**PROBLEM**. The response must consist of the lines below from the one with "Example of the" through the one with "The content of", exactly as they appear and with both ends kept.

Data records
______________________________

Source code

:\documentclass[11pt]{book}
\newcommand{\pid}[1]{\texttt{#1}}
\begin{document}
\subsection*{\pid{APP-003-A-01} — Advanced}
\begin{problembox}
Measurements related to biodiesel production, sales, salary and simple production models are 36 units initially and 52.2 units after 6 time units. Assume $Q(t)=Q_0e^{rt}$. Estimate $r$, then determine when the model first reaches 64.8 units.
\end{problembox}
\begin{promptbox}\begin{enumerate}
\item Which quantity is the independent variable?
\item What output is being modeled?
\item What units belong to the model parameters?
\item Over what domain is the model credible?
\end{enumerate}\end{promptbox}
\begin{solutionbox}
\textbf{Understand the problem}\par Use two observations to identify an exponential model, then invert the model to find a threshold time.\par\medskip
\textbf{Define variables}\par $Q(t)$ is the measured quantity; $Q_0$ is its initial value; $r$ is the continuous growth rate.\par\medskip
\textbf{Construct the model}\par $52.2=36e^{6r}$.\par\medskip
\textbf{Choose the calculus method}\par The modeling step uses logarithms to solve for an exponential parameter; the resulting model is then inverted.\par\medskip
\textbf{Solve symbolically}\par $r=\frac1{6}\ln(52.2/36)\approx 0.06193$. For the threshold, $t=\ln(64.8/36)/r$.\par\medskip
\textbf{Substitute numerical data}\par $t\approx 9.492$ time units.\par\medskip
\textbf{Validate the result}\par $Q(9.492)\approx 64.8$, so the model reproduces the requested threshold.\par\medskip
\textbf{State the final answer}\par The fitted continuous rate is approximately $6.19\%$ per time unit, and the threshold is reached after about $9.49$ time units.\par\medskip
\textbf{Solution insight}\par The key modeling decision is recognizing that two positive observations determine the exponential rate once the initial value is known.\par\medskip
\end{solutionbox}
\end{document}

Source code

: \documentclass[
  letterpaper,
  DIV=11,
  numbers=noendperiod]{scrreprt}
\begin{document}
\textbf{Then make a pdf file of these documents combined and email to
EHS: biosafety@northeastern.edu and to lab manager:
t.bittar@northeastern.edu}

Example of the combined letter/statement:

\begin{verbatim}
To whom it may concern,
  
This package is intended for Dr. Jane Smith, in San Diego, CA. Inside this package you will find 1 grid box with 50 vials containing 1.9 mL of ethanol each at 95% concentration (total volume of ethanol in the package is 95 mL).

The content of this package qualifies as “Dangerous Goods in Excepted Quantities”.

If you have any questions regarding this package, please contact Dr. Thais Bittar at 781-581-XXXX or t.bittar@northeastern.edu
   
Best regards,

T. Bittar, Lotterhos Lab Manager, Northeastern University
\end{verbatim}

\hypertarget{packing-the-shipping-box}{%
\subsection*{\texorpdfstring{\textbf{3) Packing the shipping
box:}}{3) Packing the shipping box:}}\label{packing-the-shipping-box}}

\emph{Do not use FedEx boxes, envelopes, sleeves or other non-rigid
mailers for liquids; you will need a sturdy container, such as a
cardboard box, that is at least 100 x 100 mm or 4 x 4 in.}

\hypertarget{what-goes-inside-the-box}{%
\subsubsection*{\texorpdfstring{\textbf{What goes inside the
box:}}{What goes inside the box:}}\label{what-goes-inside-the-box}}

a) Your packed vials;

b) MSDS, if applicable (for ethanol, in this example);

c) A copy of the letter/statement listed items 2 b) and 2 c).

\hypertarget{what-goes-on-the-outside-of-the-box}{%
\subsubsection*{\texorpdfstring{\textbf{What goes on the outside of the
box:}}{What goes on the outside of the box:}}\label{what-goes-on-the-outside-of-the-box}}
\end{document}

______________________________

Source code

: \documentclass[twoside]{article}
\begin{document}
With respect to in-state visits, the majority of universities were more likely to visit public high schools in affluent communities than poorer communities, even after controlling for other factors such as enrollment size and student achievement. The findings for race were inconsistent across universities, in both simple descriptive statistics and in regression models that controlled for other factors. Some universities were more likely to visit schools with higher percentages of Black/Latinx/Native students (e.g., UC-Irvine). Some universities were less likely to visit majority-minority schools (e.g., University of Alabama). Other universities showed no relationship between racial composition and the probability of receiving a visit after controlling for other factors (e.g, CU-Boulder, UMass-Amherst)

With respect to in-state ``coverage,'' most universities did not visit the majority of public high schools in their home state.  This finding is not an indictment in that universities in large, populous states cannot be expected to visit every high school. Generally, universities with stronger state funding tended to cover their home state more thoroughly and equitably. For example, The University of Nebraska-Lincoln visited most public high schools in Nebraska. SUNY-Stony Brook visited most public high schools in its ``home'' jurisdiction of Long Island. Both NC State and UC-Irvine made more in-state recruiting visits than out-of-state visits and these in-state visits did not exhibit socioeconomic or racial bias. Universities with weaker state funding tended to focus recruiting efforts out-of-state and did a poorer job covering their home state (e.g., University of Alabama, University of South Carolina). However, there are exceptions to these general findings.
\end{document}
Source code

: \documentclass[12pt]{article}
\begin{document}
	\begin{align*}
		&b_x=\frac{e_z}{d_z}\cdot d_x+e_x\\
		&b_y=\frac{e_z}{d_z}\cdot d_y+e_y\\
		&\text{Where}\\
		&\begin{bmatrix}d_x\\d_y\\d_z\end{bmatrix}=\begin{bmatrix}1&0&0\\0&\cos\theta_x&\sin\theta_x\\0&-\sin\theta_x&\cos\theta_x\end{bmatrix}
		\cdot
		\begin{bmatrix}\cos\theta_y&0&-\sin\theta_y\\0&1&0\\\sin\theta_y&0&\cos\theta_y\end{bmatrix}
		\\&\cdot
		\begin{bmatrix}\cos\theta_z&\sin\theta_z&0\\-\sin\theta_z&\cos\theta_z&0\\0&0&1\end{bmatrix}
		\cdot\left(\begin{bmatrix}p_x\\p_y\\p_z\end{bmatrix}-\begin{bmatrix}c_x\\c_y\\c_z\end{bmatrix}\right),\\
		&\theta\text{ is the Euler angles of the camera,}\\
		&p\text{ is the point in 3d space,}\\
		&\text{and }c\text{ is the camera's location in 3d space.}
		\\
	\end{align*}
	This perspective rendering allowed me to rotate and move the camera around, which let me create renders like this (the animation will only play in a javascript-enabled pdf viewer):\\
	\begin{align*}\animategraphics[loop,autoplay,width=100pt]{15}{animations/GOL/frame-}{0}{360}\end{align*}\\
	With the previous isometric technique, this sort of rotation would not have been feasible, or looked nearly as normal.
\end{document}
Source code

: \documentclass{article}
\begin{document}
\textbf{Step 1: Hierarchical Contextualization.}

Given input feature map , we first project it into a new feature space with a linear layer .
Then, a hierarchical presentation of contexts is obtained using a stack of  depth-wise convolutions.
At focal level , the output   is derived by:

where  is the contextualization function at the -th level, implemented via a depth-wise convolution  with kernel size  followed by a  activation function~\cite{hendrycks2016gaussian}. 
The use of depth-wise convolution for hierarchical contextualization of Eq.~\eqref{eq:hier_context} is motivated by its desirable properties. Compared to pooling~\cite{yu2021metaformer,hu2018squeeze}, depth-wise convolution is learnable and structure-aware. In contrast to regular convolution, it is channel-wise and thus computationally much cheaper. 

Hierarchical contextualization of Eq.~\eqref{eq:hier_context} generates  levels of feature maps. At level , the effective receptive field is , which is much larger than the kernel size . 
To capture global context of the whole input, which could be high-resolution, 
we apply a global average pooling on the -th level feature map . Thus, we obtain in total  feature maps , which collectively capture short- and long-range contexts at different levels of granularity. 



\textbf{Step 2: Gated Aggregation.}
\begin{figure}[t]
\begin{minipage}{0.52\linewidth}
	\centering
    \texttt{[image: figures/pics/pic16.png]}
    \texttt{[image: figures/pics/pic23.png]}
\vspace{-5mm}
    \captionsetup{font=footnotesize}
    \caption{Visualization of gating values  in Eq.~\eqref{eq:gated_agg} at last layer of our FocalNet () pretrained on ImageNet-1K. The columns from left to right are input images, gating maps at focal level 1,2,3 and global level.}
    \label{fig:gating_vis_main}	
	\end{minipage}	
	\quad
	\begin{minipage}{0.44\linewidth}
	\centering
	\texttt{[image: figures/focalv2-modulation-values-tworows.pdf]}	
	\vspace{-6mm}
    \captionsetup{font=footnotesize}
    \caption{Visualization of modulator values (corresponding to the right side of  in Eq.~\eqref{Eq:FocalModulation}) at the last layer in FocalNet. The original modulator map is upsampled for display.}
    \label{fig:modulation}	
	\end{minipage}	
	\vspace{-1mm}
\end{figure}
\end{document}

______________________________

**ANSWER**.
Example of the combined letter/statement:

\begin{verbatim}
To whom it may concern,
  
This package is intended for Dr. Jane Smith, in San Diego, CA. Inside this package you will find 1 grid box with 50 vials containing 1.9 mL of ethanol each at 95% concentration (total volume of ethanol in the package is 95 mL).

The content of this package qualifies as “Dangerous Goods in Excepted Quantities”.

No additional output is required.